If you cannot use conda, see the GDAL website and PyPI page for alternate installation instructions.

Install natural-capital-footprint-impact:

$ pip install git+https://github.com/natcap/natural-capital-footprint-impact.git@main

The command natural-capital-footprint-impact will then be available:

$ natural-capital-footprint-impact --help
usage: ...

Workflow

If your asset point data are in CSV format, convert it to a GDAL-supported vector format such as GeoPackage (GPKG):

ogr2ogr -s_srs EPSG:4326 -t_srs EPSG:4326 -oo X_POSSIBLE_NAMES=longitude -oo Y_POSSIBLE_NAMES=latitude assets.gpkg assets.csv

To do this in QGIS, use the Add Delimited Text Layer tool to add the CSV data as a point layer, then Export > Save Features As to save the layer to a GeoPackage.

In ArcGIS Pro, import the CSV data to a point layer using the XY Data to Point tool. This will create a point shapefile that you can use instead of a GeoPackage.

Reproject your asset data to match the projection of your ecosystem service layers. If using the provided ecosystem service layers, assets must be projected in Eckert IV (ESRI:54012):

ogr2ogr -t_srs ESRI:54012 assets_eckert.gpkg assets.gpkg

This can also be done in QGIS with the Warp tool, and ArcGIS using the Project tool.

Run the workflow:

natural-capital-footprint-impact -e ECOSYSTEM_SERVICE_TABLE {points,polygons} [-b BUFFER_TABLE] asset_vector

Modes of operation

usage: natural-capital-footprint-impact [-h] -e ECOSYSTEM_SERVICE_TABLE [-b BUFFER_TABLE]
                                        {points,polygons} asset_vector footprint_results_path company_results_path

positional arguments:
  {points,polygons}     mode of operation. in points mode, the asset vector contains point geometries. in polygons mode, it contains polygon geometries.
  asset_vector          path to the asset vector
  footprint_results_path
                        path to write out the asset results vector
  company_results_path  path to write out the aggregated results table

options:
  -h, --help            show this help message and exit
  -e ECOSYSTEM_SERVICE_TABLE, --ecosystem-service-table ECOSYSTEM_SERVICE_TABLE
                        path to the ecosystem service table 
  -b BUFFER_TABLE, --buffer-table BUFFER_TABLE
                        buffer asset points according to values in this table

The examples below assume your ecosystem service table is named ecosystem_service_table.csv and your assets vector is named assets_example.gpkg. You may use any other valid file path instead.

Point mode

natural-capital-footprint-impact -e ecosystem_service_table.csv points assets_example.gpkg asset_results.gpkg company_results.csv

In Point mode, you provide the assets as latitude/longitude coordinate points. The asset footprint is not known or modeled. Ecosystem service statistics are calculated under each point only.

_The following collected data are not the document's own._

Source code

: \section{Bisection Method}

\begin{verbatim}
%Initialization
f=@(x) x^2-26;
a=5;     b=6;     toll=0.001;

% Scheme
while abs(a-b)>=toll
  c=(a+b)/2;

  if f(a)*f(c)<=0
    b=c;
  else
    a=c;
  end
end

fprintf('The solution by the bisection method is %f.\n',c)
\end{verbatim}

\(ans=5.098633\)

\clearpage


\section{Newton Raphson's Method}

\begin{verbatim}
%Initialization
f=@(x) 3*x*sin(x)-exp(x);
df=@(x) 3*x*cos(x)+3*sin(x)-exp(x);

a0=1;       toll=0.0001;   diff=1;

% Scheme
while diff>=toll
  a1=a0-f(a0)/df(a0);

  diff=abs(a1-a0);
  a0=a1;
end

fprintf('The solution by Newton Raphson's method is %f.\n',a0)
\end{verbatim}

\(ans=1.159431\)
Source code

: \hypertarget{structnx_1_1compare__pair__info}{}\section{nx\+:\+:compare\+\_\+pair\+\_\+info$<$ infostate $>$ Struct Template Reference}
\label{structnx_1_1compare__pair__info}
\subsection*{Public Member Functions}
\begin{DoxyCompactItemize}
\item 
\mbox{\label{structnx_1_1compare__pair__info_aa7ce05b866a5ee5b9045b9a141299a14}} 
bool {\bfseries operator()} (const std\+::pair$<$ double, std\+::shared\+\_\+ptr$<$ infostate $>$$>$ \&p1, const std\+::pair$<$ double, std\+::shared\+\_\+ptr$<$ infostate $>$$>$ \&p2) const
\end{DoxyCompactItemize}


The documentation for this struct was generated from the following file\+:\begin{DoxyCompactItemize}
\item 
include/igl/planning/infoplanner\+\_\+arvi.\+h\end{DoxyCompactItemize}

When run in point mode, the script performs these steps:

Calculates ecosystem service values at the location of each asset point.
Groups asset points by their company attribute.
Aggregates statistics about the asset points for each company.

Point buffer mode

natural-capital-footprint-impact -e ecosystem_service_table.csv points --buffer-table buffer_table.csv assets_example.gpkg asset_results.gpkg company_results.csv

In Buffer mode, you provide the assets as latitude/longitude coordinate points. The asset footprint is modeled by buffering each point with an area determined by the asset category in the Buffer Table. Ecosystem service statistics are calculated under each footprint.

When run in point buffer mode, the script performs these steps:

Cross-references the asset vector with the buffer table on the category attribute to get the buffer area for each asset.
Buffers each asset point to form an asset footprint polygon with the appropriate buffer area. The buffer polygon is a many-sided regular polygon approximating a circle.
Calculates statistics about each ecosystem service within the area of each asset footprint. See note below for caveats.
Groups asset footprints by their company attribute.
Aggregates statistics about the assets for each company.

Polygon mode

natural-capital-footprint-impact -e ecosystem_service_table.csv polygons assets_example.gpkg asset_results.gpkg company_results.csv

In Polygon mode, you provide the assets as footprint polygons. This mode is preferred if asset footprint data are available. Ecosystem service statistics are calculated under each footprint.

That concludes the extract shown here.